Actuarial Method reserves are required to be backed by Primary Assets. Primary Assets include cash and SVO listed securities, except those that are in effect synthetic letters of credit. For the difference between current statutory reserves and Actuarial Method reserves, assets (including Prescribed Assets that are acceptable to the Commissioner) can be used.
Is a reinsurance agreement covering level term or universal life with secondary guarantees ever exempt from the rules of AG 48?
Yes, there are four situations in which AG 48 does not apply:
- If the YRT reinsurance exemption is elected (from XXX rules) or the direct policy is an attained age YRT or if the direct policy is a series of n-year renewable term where the guaranteed premiums are greater than the 1980 CSO and there are no cash surrender values.
- The reinsurer has been certified in the domiciliary state of the cedent or if the cedents’s state has not adopted the certification process, then the reinsurer is certified in at least 5 states. Alternatively if the reinsurer holds assets in a Credit for Reinsurance trust in an amount no smaller than the level of reserves that the cedent is taking credit for.
- The reinsurer is either domiciled, licensed or accredited in a state that has adopted the most current version of the Model Credit for Reinsurance law and regulation.

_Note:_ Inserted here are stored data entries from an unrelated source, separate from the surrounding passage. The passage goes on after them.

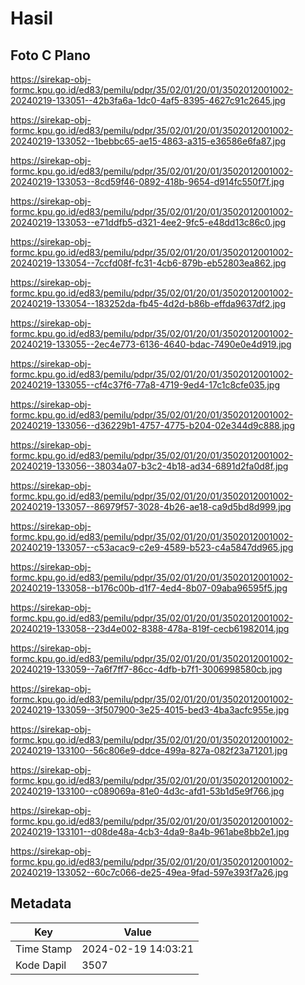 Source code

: # Hasil

## Foto C Plano

https://sirekap-obj-formc.kpu.go.id/ed83/pemilu/pdpr/35/02/01/20/01/3502012001002-20240219-133051--42b3fa6a-1dc0-4af5-8395-4627c91c2645.jpg

https://sirekap-obj-formc.kpu.go.id/ed83/pemilu/pdpr/35/02/01/20/01/3502012001002-20240219-133052--1bebbc65-ae15-4863-a315-e36586e6fa87.jpg

https://sirekap-obj-formc.kpu.go.id/ed83/pemilu/pdpr/35/02/01/20/01/3502012001002-20240219-133053--8cd59f46-0892-418b-9654-d914fc550f7f.jpg

https://sirekap-obj-formc.kpu.go.id/ed83/pemilu/pdpr/35/02/01/20/01/3502012001002-20240219-133053--e71ddfb5-d321-4ee2-9fc5-e48dd13c86c0.jpg

https://sirekap-obj-formc.kpu.go.id/ed83/pemilu/pdpr/35/02/01/20/01/3502012001002-20240219-133054--7ccfd08f-fc31-4cb6-879b-eb52803ea862.jpg

https://sirekap-obj-formc.kpu.go.id/ed83/pemilu/pdpr/35/02/01/20/01/3502012001002-20240219-133054--183252da-fb45-4d2d-b86b-effda9637df2.jpg

https://sirekap-obj-formc.kpu.go.id/ed83/pemilu/pdpr/35/02/01/20/01/3502012001002-20240219-133055--2ec4e773-6136-4640-bdac-7490e0e4d919.jpg

https://sirekap-obj-formc.kpu.go.id/ed83/pemilu/pdpr/35/02/01/20/01/3502012001002-20240219-133055--cf4c37f6-77a8-4719-9ed4-17c1c8cfe035.jpg

https://sirekap-obj-formc.kpu.go.id/ed83/pemilu/pdpr/35/02/01/20/01/3502012001002-20240219-133056--d36229b1-4757-4775-b204-02e344d9c888.jpg

https://sirekap-obj-formc.kpu.go.id/ed83/pemilu/pdpr/35/02/01/20/01/3502012001002-20240219-133056--38034a07-b3c2-4b18-ad34-6891d2fa0d8f.jpg

https://sirekap-obj-formc.kpu.go.id/ed83/pemilu/pdpr/35/02/01/20/01/3502012001002-20240219-133057--86979f57-3028-4b26-ae18-ca9d5bd8d999.jpg

https://sirekap-obj-formc.kpu.go.id/ed83/pemilu/pdpr/35/02/01/20/01/3502012001002-20240219-133057--c53acac9-c2e9-4589-b523-c4a5847dd965.jpg

https://sirekap-obj-formc.kpu.go.id/ed83/pemilu/pdpr/35/02/01/20/01/3502012001002-20240219-133058--b176c00b-d1f7-4ed4-8b07-09aba96595f5.jpg

https://sirekap-obj-formc.kpu.go.id/ed83/pemilu/pdpr/35/02/01/20/01/3502012001002-20240219-133058--23d4e002-8388-478a-819f-cecb61982014.jpg

https://sirekap-obj-formc.kpu.go.id/ed83/pemilu/pdpr/35/02/01/20/01/3502012001002-20240219-133059--7a6f7ff7-86cc-4dfb-b7f1-3006998580cb.jpg

https://sirekap-obj-formc.kpu.go.id/ed83/pemilu/pdpr/35/02/01/20/01/3502012001002-20240219-133059--3f507900-3e25-4015-bed3-4ba3acfc955e.jpg

https://sirekap-obj-formc.kpu.go.id/ed83/pemilu/pdpr/35/02/01/20/01/3502012001002-20240219-133100--56c806e9-ddce-499a-827a-082f23a71201.jpg

https://sirekap-obj-formc.kpu.go.id/ed83/pemilu/pdpr/35/02/01/20/01/3502012001002-20240219-133100--c089069a-81e0-4d3c-afd1-53b1d5e9f766.jpg

https://sirekap-obj-formc.kpu.go.id/ed83/pemilu/pdpr/35/02/01/20/01/3502012001002-20240219-133101--d08de48a-4cb3-4da9-8a4b-961abe8bb2e1.jpg

https://sirekap-obj-formc.kpu.go.id/ed83/pemilu/pdpr/35/02/01/20/01/3502012001002-20240219-133052--60c7c066-de25-49ea-9fad-597e393f7a26.jpg


## Metadata

| Key        | Value               |
| ---------- | ------------------- |
| Time Stamp | 2024-02-19 14:03:21 |
| Kode Dapil | 3507                |



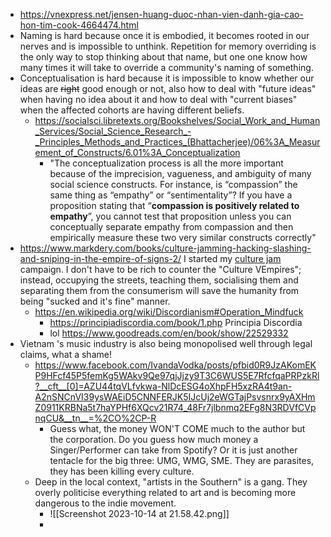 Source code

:- https://vnexpress.net/jensen-huang-duoc-nhan-vien-danh-gia-cao-hon-tim-cook-4664474.html
- Naming is hard because once it is embodied, it becomes rooted in our nerves and is impossible to unthink. Repetition for memory overriding is the only way to stop thinking about that name, but one one know how many times it will take to override a community's naming of something.
- Conceptualisation is hard because it is impossible to know whether our ideas are <s>right</s> good enough or not, also how to deal with "future ideas" when having no idea about it and how to deal with "current biases" when the affected cohorts are having different beliefs.
	- https://socialsci.libretexts.org/Bookshelves/Social_Work_and_Human_Services/Social_Science_Research_-_Principles_Methods_and_Practices_(Bhattacherjee)/06%3A_Measurement_of_Constructs/6.01%3A_Conceptualization
		- "The conceptualization process is all the more important because of the imprecision, vagueness, and ambiguity of many social science constructs. For instance, is “compassion” the same thing as “empathy” or “sentimentality”? If you have a proposition stating that “**compassion is positively related to empathy**”, you cannot test that proposition unless you can conceptually separate empathy from compassion and then empirically measure these two very similar constructs correctly"
- https://www.markdery.com/books/culture-jamming-hacking-slashing-and-sniping-in-the-empire-of-signs-2/ I started my [culture jam](https://en.wikipedia.org/wiki/Culture_jamming) campaign. I don't have to be rich to counter the "Culture VEmpires"; instead, occupying the streets, teaching them, socialising them and separating them from the consumerism will save the humanity from being "sucked and it's fine" manner.
	- https://en.wikipedia.org/wiki/Discordianism#Operation_Mindfuck
		- https://principiadiscordia.com/book/1.php Principia Discordia
		- lol https://www.goodreads.com/en/book/show/22529332
- Vietnam 's music industry is also being monopolised well through legal claims, what a shame!
	- https://www.facebook.com/IvandaVodka/posts/pfbid0R9JzAKomEKP9HFcf45P5femKg5WAkv9Qe97qjJjzy9T3C6WUS5E7RfcfqaPRPzkRl?__cft__[0]=AZU44tqVLfvkwa-NlDcESG4oXhpFH5xzRA4t9an-A2nSNCnVI39ysWAEiD5CNNFERJK5IJcUj2eWGTajPsvsnrx9yAXHmZ0911KRBNa5t7haYPHf6XQcv21R74_48Fr7jlbnmq2EFg8N3RDVfCVpnqCU&__tn__=%2CO%2CP-R
		- Guess what, the money WON'T COME much to the author but the corporation. Do you guess how much money a Singer/Performer can take from Spotify? Or it is just another tentacle for the big three: UMG, WMG, SME. They are parasites, they has been killing every culture.
	- Deep in the local context, "artists in the Southern" is a gang. They overly politicise everything related to art and is becoming more dangerous to the indie movement.
		- ![[Screenshot 2023-10-14 at 21.58.42.png]]
		-  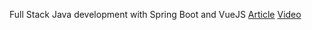 Full Stack Java development with Spring Boot and VueJS
[Article](https://www.danvega.dev/blog/full-stack-java#build-plugins)
[Video](https://www.youtube.com/watch?v=2G6r2f40Lps)
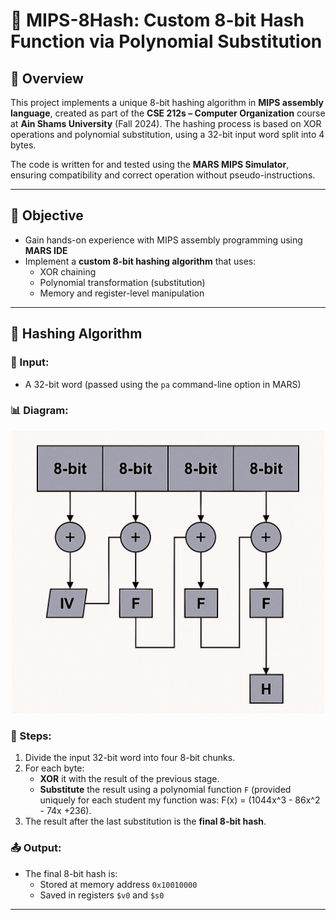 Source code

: # 🔐 MIPS-8Hash: Custom 8-bit Hash Function via Polynomial Substitution

## 📘 Overview

This project implements a unique 8-bit hashing algorithm in **MIPS assembly language**, created as part of the **CSE 212s – Computer Organization** course at **Ain Shams University** (Fall 2024). The hashing process is based on XOR operations and polynomial substitution, using a 32-bit input word split into 4 bytes.

The code is written for and tested using the **MARS MIPS Simulator**, ensuring compatibility and correct operation without pseudo-instructions.

---

## 🎯 Objective

- Gain hands-on experience with MIPS assembly programming using **MARS IDE**
- Implement a **custom 8-bit hashing algorithm** that uses:
  - XOR chaining
  - Polynomial transformation (substitution)
  - Memory and register-level manipulation

---

## 🧩 Hashing Algorithm

### 🔢 Input:
- A 32-bit word (passed using the `pa` command-line option in MARS)

### 📊 Diagram:

<p align="center">
  <img src="/hash-diagram.png" alt="Hash Function Diagram" width="500"/>
</p>

### 🔄 Steps:

1. Divide the input 32-bit word into four 8-bit chunks.
2. For each byte:
   - **XOR** it with the result of the previous stage.
   - **Substitute** the result using a polynomial function `F` (provided uniquely for each student my function was: F(x) = (1044x^3 - 86x^2 - 74x +236).
3. The result after the last substitution is the **final 8-bit hash**.

### 📤 Output:
- The final 8-bit hash is:
  - Stored at memory address `0x10010000`
  - Saved in registers `$v0` and `$s0`

---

In addition the reinsurer must not be using any permitted practices or be under any solvency conditions (e.g. mandatory control level).
- The Financial Analysis Working Group agrees that: a) risks are out of scope or b) risks are in scope, but only due to a technicality or c) application of AG 48 is not necessary to protect policyholders.
How are reserves calculated under the Actuarial Method?
The intent behind reserves calculated using the Actuarial Method is for the values to be close to the Valuation Manual (standards for Principle Based Reserves) Chapter 20 requirements.
Level term products will need to hold the greater of the net premium reserves, as adjusted by Table 1 factors, and the deterministic reserve. Universal Life with Secondary Guarantees, the calculation requires using the maximum of the deterministic, stochastic and net level reserves as adjusted by factors in Table 2. In either event the Actuarial Method reserves shall be calculated on a gross basis. Unlike the pertinent sections of the new Principle Based Reserve requirements, no exemption testing will be permitted.
Percentages Applicable to the NPR in Determination of the Actuarial Method
(Derived from 2014 VBY Term Net Level Premium Mortality Ratios)
|Issue Age||Male Non-Smoker||Female Non-Smoker||Male Smoker||Female Smoker|
|Issue Age||Male Non-Smoker||Female Non-Smoker||Male Smoker||Female Smoker|
What if my company does not have sufficient assets at year end?
The guideline requires the appointed actuary to give a qualified opinion should the Primary Securities be less than Actuarial Method reserves and Other Securities are insufficient to cover the remaining reserves.
There are two ways to avoid a qualified opinion: 1) increase the assets backing the covered policies so that all reserves are backed by AG 48 compliant assets or 2) increase reserves by the amount of the deficiency (e.g, Actuarial Method reserves of $200 million, Primary Securities of $190 million. Point #2 would require reserves be increased by $10 million).